What to do - Search the records below for the word "other", then return every line where it appears.

Record extracts -
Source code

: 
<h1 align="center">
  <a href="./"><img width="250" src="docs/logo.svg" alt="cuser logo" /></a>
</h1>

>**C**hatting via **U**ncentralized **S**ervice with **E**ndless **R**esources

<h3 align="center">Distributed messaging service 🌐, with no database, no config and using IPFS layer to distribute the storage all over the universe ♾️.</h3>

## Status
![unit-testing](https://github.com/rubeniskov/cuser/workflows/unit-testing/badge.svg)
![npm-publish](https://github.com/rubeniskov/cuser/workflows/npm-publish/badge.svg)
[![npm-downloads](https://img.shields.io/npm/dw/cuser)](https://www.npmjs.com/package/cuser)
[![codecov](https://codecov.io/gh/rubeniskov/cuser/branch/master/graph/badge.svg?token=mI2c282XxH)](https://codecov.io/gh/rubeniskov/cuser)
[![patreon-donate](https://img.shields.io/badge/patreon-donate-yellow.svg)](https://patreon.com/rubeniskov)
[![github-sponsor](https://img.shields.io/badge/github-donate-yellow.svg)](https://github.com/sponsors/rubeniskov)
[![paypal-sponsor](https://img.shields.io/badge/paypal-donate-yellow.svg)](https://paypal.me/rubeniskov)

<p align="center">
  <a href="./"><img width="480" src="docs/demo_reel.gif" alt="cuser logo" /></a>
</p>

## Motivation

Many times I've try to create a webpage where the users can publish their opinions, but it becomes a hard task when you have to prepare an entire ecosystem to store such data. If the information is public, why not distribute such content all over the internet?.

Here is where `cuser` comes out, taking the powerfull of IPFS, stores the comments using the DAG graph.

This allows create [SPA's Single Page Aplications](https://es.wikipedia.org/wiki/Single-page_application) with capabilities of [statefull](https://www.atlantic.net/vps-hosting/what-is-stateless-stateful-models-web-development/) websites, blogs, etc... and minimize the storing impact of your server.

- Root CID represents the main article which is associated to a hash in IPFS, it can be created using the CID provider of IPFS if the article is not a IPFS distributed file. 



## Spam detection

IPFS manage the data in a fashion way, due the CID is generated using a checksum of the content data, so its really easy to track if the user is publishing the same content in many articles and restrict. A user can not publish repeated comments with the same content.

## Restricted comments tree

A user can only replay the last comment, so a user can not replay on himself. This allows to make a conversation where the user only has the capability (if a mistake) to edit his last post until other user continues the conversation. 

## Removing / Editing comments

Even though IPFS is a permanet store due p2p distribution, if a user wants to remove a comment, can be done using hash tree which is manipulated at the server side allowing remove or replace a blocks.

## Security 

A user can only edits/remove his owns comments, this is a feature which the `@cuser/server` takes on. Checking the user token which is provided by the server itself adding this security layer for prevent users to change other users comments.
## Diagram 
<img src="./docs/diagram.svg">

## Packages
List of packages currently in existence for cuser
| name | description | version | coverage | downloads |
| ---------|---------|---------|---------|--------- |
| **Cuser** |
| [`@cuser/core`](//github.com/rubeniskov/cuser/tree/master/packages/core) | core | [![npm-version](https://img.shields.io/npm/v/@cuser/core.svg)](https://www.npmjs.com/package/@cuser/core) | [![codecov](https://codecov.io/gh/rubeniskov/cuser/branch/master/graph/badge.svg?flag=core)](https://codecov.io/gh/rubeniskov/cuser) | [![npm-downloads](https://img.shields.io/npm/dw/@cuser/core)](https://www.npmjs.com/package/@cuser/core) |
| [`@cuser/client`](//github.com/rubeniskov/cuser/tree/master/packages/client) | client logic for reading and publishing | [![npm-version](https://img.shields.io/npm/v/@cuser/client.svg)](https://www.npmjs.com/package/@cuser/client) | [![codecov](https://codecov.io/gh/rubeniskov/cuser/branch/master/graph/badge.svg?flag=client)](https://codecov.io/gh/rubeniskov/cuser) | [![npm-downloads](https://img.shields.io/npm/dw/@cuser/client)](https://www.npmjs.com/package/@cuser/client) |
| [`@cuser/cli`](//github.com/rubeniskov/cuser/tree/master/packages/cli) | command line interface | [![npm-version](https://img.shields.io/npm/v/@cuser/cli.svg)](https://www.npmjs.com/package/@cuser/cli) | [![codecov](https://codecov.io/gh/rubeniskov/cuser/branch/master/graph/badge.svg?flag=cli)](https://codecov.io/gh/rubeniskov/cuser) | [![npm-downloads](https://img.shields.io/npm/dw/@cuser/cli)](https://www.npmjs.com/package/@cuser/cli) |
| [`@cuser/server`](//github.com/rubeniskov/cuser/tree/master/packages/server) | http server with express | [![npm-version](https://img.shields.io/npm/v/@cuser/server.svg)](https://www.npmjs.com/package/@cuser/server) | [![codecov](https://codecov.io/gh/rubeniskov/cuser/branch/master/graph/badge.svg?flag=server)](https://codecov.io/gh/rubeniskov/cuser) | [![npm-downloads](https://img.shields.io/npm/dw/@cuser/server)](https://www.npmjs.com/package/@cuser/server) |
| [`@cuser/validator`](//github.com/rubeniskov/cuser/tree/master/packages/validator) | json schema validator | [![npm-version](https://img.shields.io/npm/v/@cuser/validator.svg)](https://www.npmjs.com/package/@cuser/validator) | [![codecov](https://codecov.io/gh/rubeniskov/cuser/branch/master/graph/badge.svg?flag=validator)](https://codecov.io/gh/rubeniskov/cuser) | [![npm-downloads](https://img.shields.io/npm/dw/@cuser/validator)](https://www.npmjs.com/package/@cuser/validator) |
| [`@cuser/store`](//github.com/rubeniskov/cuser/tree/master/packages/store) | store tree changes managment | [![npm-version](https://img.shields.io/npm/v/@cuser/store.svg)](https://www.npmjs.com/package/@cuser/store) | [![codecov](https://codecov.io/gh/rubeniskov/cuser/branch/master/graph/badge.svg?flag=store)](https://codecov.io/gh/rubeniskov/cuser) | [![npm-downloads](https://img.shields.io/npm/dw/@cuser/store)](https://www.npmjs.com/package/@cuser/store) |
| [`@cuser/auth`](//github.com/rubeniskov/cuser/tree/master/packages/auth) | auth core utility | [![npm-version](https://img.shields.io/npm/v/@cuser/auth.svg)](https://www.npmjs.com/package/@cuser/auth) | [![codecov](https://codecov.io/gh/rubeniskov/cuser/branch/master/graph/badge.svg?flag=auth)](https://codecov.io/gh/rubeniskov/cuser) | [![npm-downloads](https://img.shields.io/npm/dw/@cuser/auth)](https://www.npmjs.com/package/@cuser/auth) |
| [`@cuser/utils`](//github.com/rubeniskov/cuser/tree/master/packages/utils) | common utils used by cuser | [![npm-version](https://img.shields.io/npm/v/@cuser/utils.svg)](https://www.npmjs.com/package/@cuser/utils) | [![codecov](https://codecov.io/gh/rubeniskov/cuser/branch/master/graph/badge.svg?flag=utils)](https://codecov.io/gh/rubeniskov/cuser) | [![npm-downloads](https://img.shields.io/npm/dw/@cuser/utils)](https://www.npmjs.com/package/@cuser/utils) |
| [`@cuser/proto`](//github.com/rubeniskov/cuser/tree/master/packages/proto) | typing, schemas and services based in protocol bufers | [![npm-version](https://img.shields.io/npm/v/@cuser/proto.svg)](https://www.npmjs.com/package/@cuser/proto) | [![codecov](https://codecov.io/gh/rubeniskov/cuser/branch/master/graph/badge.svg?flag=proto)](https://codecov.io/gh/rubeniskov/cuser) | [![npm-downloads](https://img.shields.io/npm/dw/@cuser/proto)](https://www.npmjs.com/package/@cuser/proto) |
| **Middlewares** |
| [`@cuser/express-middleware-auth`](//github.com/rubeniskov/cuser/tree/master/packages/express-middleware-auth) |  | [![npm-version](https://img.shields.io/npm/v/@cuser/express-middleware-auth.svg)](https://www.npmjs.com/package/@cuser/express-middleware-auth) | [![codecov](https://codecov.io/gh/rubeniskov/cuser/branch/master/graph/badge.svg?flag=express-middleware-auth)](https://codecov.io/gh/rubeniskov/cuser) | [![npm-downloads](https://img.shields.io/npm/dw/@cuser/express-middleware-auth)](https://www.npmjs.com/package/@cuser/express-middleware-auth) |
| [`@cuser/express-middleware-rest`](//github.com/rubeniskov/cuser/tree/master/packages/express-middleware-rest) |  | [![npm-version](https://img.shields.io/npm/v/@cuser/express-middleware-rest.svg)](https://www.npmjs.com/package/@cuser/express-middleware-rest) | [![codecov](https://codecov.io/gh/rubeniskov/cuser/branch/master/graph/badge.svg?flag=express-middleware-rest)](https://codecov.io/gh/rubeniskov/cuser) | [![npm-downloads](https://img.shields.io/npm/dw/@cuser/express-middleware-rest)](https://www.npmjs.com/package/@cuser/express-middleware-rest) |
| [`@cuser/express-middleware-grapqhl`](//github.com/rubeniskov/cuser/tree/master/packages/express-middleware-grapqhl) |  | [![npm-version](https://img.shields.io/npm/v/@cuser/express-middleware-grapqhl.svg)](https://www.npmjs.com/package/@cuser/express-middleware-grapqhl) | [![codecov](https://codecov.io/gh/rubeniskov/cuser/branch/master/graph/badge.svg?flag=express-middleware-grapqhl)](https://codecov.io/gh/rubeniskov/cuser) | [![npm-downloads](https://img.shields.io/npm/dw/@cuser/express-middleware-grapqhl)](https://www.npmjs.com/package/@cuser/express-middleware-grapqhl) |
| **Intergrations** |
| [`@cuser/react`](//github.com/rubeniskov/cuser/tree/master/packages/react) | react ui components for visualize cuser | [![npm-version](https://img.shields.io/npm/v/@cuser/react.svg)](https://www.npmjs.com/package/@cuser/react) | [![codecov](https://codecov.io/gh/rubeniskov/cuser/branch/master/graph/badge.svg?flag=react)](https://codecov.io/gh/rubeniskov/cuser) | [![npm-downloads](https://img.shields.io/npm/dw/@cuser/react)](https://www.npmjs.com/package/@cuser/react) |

The answer -
A user can only replay the last comment, so a user can not replay on himself. This allows to make a conversation where the user only has the capability (if a mistake) to edit his last post until other user continues the conversation. 
A user can only edits/remove his owns comments, this is a feature which the `@cuser/server` takes on. Checking the user token which is provided by the server itself adding this security layer for prevent users to change other users comments.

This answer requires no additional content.